Tymoteusz Puchacz (80 min) – 6

Rozgrywał drugi mecz w reprezentacji i śmiało można powiedzieć, że był to występ o wiele lepszy od pierwszego. Przeciwko Rosji popełnił błąd w ustawieniu. Wczoraj, z kolei, pokazał, że potrafi być bezkompromisowy z przodu. Poszedł za akcją, dośrodkował w pole karne, a Zieliński zrobił swoje. Sporo napracował się na lewym skrzydle i pokazał, że w przyszłości może być wartością dodaną dla naszej drużyny narodowej.

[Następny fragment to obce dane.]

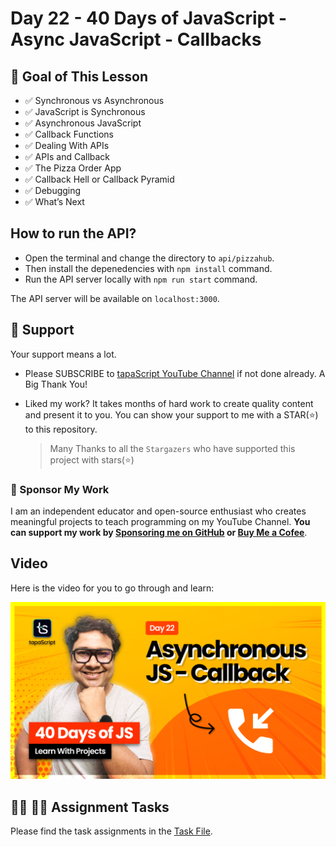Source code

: # Day 22 - 40 Days of JavaScript - Async JavaScript - Callbacks

## **🎯 Goal of This Lesson**

- ✅ Synchronous vs Asynchronous
- ✅ JavaScript is Synchronous
- ✅ Asynchronous JavaScript
- ✅ Callback Functions
- ✅ Dealing With APIs
- ✅ APIs and Callback
- ✅ The Pizza Order App
- ✅ Callback Hell or Callback Pyramid
- ✅ Debugging
- ✅ What’s Next

## How to run the API?

- Open the terminal and change the directory to `api/pizzahub`.
- Then install the depenedencies with `npm install` command.
- Run the API server locally with `npm run start` command.

The API server will be available on `localhost:3000`.

## 🫶 Support

Your support means a lot.

- Please SUBSCRIBE to [tapaScript YouTube Channel](https://youtube.com/tapasadhikary) if not done already. A Big Thank You!
- Liked my work? It takes months of hard work to create quality content and present it to you. You can show your support to me with a STAR(⭐) to this repository.

    > Many Thanks to all the `Stargazers` who have supported this project with stars(⭐)

### 🤝 Sponsor My Work

I am an independent educator and open-source enthusiast who creates meaningful projects to teach programming on my YouTube Channel. **You can support my work by [Sponsoring me on GitHub](https://github.com/sponsors/atapas) or [Buy Me a Cofee](https://buymeacoffee.com/tapasadhikary)**.

## Video

Here is the video for you to go through and learn:

[![day-22](./banner.png)](https://youtu.be/EtoHtZ8mdWA "Video")

## **👩‍💻 🧑‍💻 Assignment Tasks**

Please find the task assignments in the [Task File](./task.md).
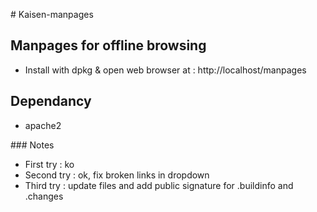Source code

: # Kaisen-manpages

## Manpages for offline browsing

- Install with dpkg & open web browser at : http://localhost/manpages

## Dependancy

- apache2

### Notes

- First try : ko
- Second try : ok, fix broken links in dropdown
- Third try : update files and add public signature for .buildinfo and .changes
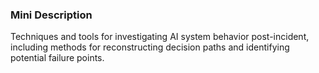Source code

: ### Mini Description

Techniques and tools for investigating AI system behavior post-incident, including methods for reconstructing decision paths and identifying potential failure points.

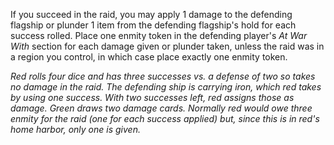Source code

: If you succeed in the raid, you may apply 1 damage to the defending flagship or plunder 1 item from the defending flagship's hold for each success rolled. Place one enmity token in the defending player's *At War With* section for each damage given or plunder taken, unless the raid was in a region you control, in which case place exactly one enmity token.

*Red rolls four dice and has three successes vs. a defense of two so takes no damage in the raid. The defending ship is carrying iron, which red takes by using one success. With two successes left, red assigns those as damage. Green draws two damage cards. Normally red would owe three enmity for the raid (one for each success applied) but, since this is in red's home harbor, only one is given.*
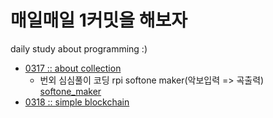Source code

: # 매일매일 1커밋을 해보자
daily study about programming :)
- [0317 :: about collection](/200317/0317.md)
  - 번외 심심풀이 코딩 rpi softone maker(악보입력 => 곡출력) [softone_maker](/200317/makesomenoise.md)
- [0318 :: simple blockchain](/200318/0318.md)
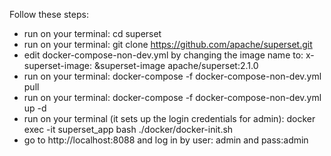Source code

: 
Follow these steps:
- run on your terminal: cd superset
- run on your terminal: git clone https://github.com/apache/superset.git
- edit docker-compose-non-dev.yml by changing the image name to: x-superset-image: &superset-image apache/superset:2.1.0
- run on your terminal:  docker-compose -f docker-compose-non-dev.yml pull
- run on your terminal: docker-compose -f docker-compose-non-dev.yml up -d
- run on your terminal (it sets up the login credentials for admin): docker exec -it superset_app bash  ./docker/docker-init.sh
- go to http://localhost:8088 and log in by user: admin and pass:admin
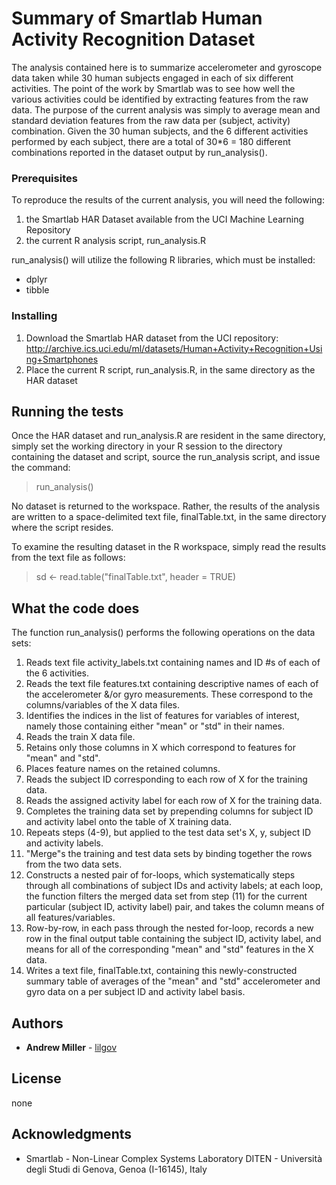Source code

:# Summary of Smartlab Human Activity Recognition Dataset

The analysis contained here is to summarize accelerometer and gyroscope data taken
while 30 human subjects engaged in each of six different activities.  The point of
the work by Smartlab was to see how well the various activities could be identified
by extracting features from the raw data.  The purpose of the current analysis was
simply to average mean and standard deviation features from the raw data per
(subject, activity) combination.  Given the 30 human subjects, and the 6 different
activities performed by each subject, there are a total of 30*6 = 180 different
combinations reported in the dataset output by run_analysis().


### Prerequisites

To reproduce the results of the current analysis, you will need the following:
1.  the Smartlab HAR Dataset available from the UCI Machine Learning Repository
2.  the current R analysis script, run_analysis.R

run_analysis() will utilize the following R libraries, which must be installed:
*  dplyr
*  tibble


### Installing

1.  Download the Smartlab HAR dataset from the UCI repository:
http://archive.ics.uci.edu/ml/datasets/Human+Activity+Recognition+Using+Smartphones
2.  Place the current R script, run_analysis.R, in the same directory as the HAR dataset


## Running the tests

Once the HAR dataset and run_analysis.R are resident in the same directory, simply set the
working directory in your R session to the directory containing the dataset and script,
source the run_analysis script, and issue the command:

> run_analysis()

No dataset is returned to the workspace.  Rather, the results of the analysis are written
to a space-delimited text file, finalTable.txt, in the same directory where the script resides.

To examine the resulting dataset in the R workspace, simply read the results from the text file
as follows:
> sd <- read.table("finalTable.txt", header = TRUE)


## What the code does

The function run_analysis() performs the following operations on the data sets:

1. Reads text file  activity_labels.txt  containing names and ID #s of each of the 6 activities.
2. Reads the text file  features.txt  containing descriptive names of each of the accelerometer &/or gyro measurements.  These correspond to the columns/variables of the X data files.
3. Identifies the indices in the list of features for variables of interest, namely those containing either "mean" or "std" in their names.
4. Reads the train X data file.
5. Retains only those columns in X which correspond to features for "mean" and "std".
6. Places feature names on the retained columns.
7. Reads the subject ID corresponding to each row of X for the training data.
8. Reads the assigned activity label for each row of X for the training data.
9.  Completes the training data set by prepending columns for subject ID and activity label onto the table of X training data.
10.  Repeats steps (4-9), but applied to the test data set's X, y, subject ID and activity labels.
11.  "Merge"s the training and test data sets by binding together the rows from the two data sets.
12.  Constructs a nested pair of for-loops, which systematically steps through all combinations of subject IDs and activity labels; at each loop, the function filters the merged data set from step (11) for the current particular (subject ID, activity label) pair, and takes the column means of all features/variables.
13.  Row-by-row, in each pass through the nested for-loop, records a new row in the final output table containing the subject ID, activity label, and means for all of the corresponding "mean" and "std" features in the X data.
14.  Writes a text file, finalTable.txt, containing this newly-constructed summary table of averages of the "mean" and "std" accelerometer and gyro data on a per subject ID and activity label basis.


## Authors

* **Andrew Miller** - [lilgov](https://github.com/lilgov)


## License

none

## Acknowledgments

* Smartlab - Non-Linear Complex Systems Laboratory
DITEN - Università degli Studi di Genova, Genoa (I-16145), Italy
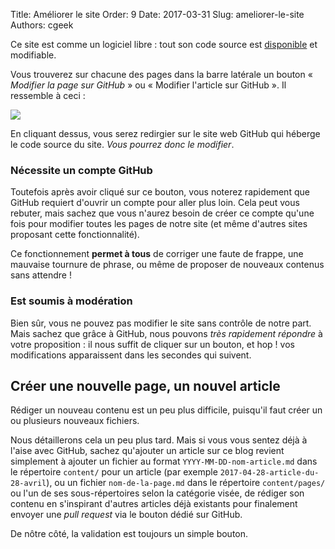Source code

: Title: Améliorer le site
Order: 9
Date: 2017-03-31
Slug: ameliorer-le-site
Authors: cgeek

Ce site est comme un logiciel libre : tout son code source est [disponible](https://github.com/duniter/website) et modifiable.

Vous trouverez sur chacune des pages dans la barre latérale un bouton « *Modifier la page sur GitHub* » ou « Modifier l'article sur GitHub ». Il ressemble à ceci :

![](/images/wiki/btn_modifier.png)

En cliquant dessus, vous serez redirgier sur le site web GitHub qui héberge le code source du site. *Vous pourrez donc le modifier*.

### Nécessite un compte GitHub

Toutefois après avoir cliqué sur ce bouton, vous noterez rapidement que GitHub requiert d'ouvrir un compte pour aller plus loin. Cela peut vous rebuter, mais sachez que vous n'aurez besoin de créer ce compte qu'une fois pour modifier toutes les pages de notre site (et même d'autres sites proposant cette fonctionnalité).

Ce fonctionnement **permet à tous** de corriger une faute de frappe, une mauvaise tournure de phrase, ou même de proposer de nouveaux contenus sans attendre !

### Est soumis à modération

Bien sûr, vous ne pouvez pas modifier le site sans contrôle de notre part. Mais sachez que grâce à GitHub, nous pouvons *très rapidement répondre* à votre proposition : il nous suffit de cliquer sur un bouton, et hop ! vos modifications apparaissent dans les secondes qui suivent.

## Créer une nouvelle page, un nouvel article

Rédiger un nouveau contenu est un peu plus difficile, puisqu'il faut créer un ou plusieurs nouveaux fichiers.

Nous détaillerons cela un peu plus tard. Mais si vous vous sentez déjà à l'aise avec GitHub, sachez qu'ajouter un article sur ce blog revient simplement à ajouter un fichier au format `YYYY-MM-DD-nom-article.md` dans le répertoire `content/` pour un article (par exemple `2017-04-28-article-du-28-avril`), ou un fichier `nom-de-la-page.md` dans le répertoire `content/pages/` ou l'un de ses sous-répertoires selon la catégorie visée, de rédiger son contenu en s'inspirant d'autres articles déjà existants pour finalement envoyer une *pull request* via le bouton dédié sur GitHub.

De nôtre côté, la validation est toujours un simple bouton.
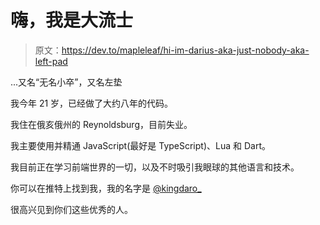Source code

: # 嗨，我是大流士

> 原文：<https://dev.to/mapleleaf/hi-im-darius-aka-just-nobody-aka-left-pad>

...又名“无名小卒”，又名左垫

我今年 21 岁，已经做了大约八年的代码。

我住在俄亥俄州的 Reynoldsburg，目前失业。

我主要使用并精通 JavaScript(最好是 TypeScript)、Lua 和 Dart。

我目前正在学习前端世界的一切，以及不时吸引我眼球的其他语言和技术。

你可以在推特上找到我，我的名字是 [@kingdaro_](https://twitter.com/kingdaro_)

很高兴见到你们这些优秀的人。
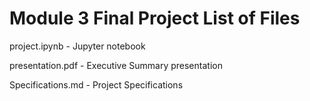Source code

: # Module 3 Final Project List of Files

project.ipynb - Jupyter notebook

presentation.pdf - Executive Summary presentation

Specifications.md - Project Specifications
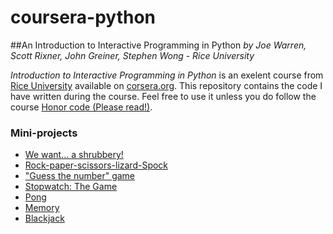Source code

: coursera-python
===============

##An Introduction to Interactive Programming in Python
_by Joe Warren, Scott Rixner, John Greiner, Stephen Wong - Rice University_


_Introduction to Interactive Programming in Python_ is an exelent course from [Rice University](https://www.coursera.org/rice) available on [corsera.org](https://www.coursera.org/). This repository contains the code I have written during the course. Feel free to use it unless you do follow the course [Honor code (Please read!)](https://class.coursera.org/interactivepython-004/wiki/honorcode).


### Mini-projects

- [We want... a shrubbery!]()
- [Rock-paper-scissors-lizard-Spock]()
- ["Guess the number" game]()
- [Stopwatch: The Game]()
- [Pong]()
- [Memory]()
- [Blackjack]()

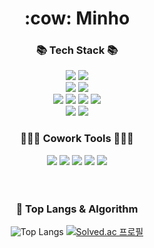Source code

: <!-- Header -->

<!-- Body -->

<div align="center">
<h1> :cow: Minho

  <h3>📚 Tech Stack 📚</h3>
  <div class="stack">   
    <img src="https://img.shields.io/badge/Java-007396?style=flat&logo=OpenJDK&logoColor=white"/>
        <img src="https://img.shields.io/badge/Spring%20Boot-6DB33F?style=flat&logo=Spring%20Boot&logoColor=black"/> 
        <br>
    <img src="https://img.shields.io/badge/MySQL-4479A1?style=flat&logo=MySQL&logoColor=white"/>
    <img src="https://img.shields.io/badge/Oracle-F80000?style=flat&logo=oracle&logoColor=white"/>
        <br>
    <img src="https://img.shields.io/badge/Docker-2496ED?style=flat&logo=Docker&logoColor=white"/>
    <img src="https://img.shields.io/badge/Jenkins-D24939?style=flat&logo=jenkins&logoColor=white"/>
    <img src="https://img.shields.io/badge/NGINX-009639?style=flat&logo=nginx&logoColor=white"/>
    <img src="https://img.shields.io/badge/Apache Tomcat-F8DC75?style=flat&logo=apachetomcat&logoColor=white">
        <br>
    <img src="https://img.shields.io/badge/AWS-232F3E?style=flat&logo=amazonaws&logoColor=white"> 
    <img src="https://img.shields.io/badge/NCP-03C75A?style=flat&logo=naver&logoColor=white"> 
    <br>
    <h3>🧑‍🤝‍🧑 Cowork Tools 🧑‍🤝‍🧑</h3>
    <img src="https://img.shields.io/badge/github-181717?style=flat&logo=github&logoColor=white">
    <img src="https://img.shields.io/badge/gitlab-FC6D26?style=flat&logo=gitlab&logoColor=white">
    <img src="https://img.shields.io/badge/notion-000000?style=flat&logo=notion&logoColor=white">
    <img src="https://img.shields.io/badge/slack-4A154B?style=flat&logo=slack&logoColor=white">
    <img src="https://img.shields.io/badge/postman-FF6C37?style=flat&logo=postman&logoColor=white">
    <br>
    <br>

  </div>
 <br />
  
### 🚌 Top Langs & Algorithm
![Top Langs](https://github-readme-stats.vercel.app/api/top-langs/?username=mlnho&layout=compact)
[![Solved.ac
프로필](http://mazassumnida.wtf/api/v2/generate_badge?boj=1104minho)](https://solved.ac/profile/______)
</div>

Przemysław Frankowski (64 min) – 3

Przed przerwą był kompletnie anonimowy. Może dwa razy pokazał się na skrzydle, ale zupełnie nic z tego nie wynikło. Tak to już jest, że od skrzydłowych sporo oczekujemy, tymczasem „Franio” takich oczekiwań nie spełnia. Bo nie sposób uwierzyć, że dostaje od trenera założenia, by biegać po boisku bez celu. Nie zablokował dośrodkowania, po którym Islandczycy strzelili drugą bramkę.

Jakub Moder – 5

Ma niewiarygodną swobodę w poruszaniu się, z której jednak zbyt rzadko korzystał, a także w dochodzeniu do sytuacji strzeleckich. Wiemy, że potrafi uderzyć i gdyby w pierwszej połowie wczorajszego meczu nie był niechlujny w tym elemencie, to po 45. minutach prowadzilibyśmy z Islandczykami. Miał również problemy z podejmowaniem właściwych decyzji. Zajmowało mu to stanowczo zbyt dużo czasu. Czasami na siłę chce być efektowny. W zupełnie nieodpowiednich momentach.

Grzegorz Krychowiak (64 min) – 4

Po jego bardzo prostej stracie w 20. minucie spotkania Islandczycy mieli niezłą sytuację, która – na nasze szczęście – skończyła się strzałem w boczną siatkę. Wyglądał zdecydowanie gorzej, przynajmniej przed przerwą, aniżeli w meczu przeciwko Rosji. Widać było szczególnie po nim, że ostatnie dwa tygodnie odczuł w nogach. To obok niego przeszła piłka w sytuacji, po której rywal strzelił drugiego gola. Na pewno jednak nie kalkulował i nie myślał wyłącznie o tym, by nie doznać w starciu z Islandczykami kontuzji.

Piotr Zieliński (46 min) – 6

Z przytupem wstąpił do Klubu Wybitnego Reprezentanta, bo rozgrywał wczoraj 60 mecz w reprezentacji Polski. Sytuacje na 1:1 skończył w stylu zawodowego egzekutora. Wcześniej i później był taki, jak… przeważnie w drużynie narodowej. Potrafił zagrać genialną piłkę, ale bywał też nieobecny. Zrobił jednak to, co do niego należało.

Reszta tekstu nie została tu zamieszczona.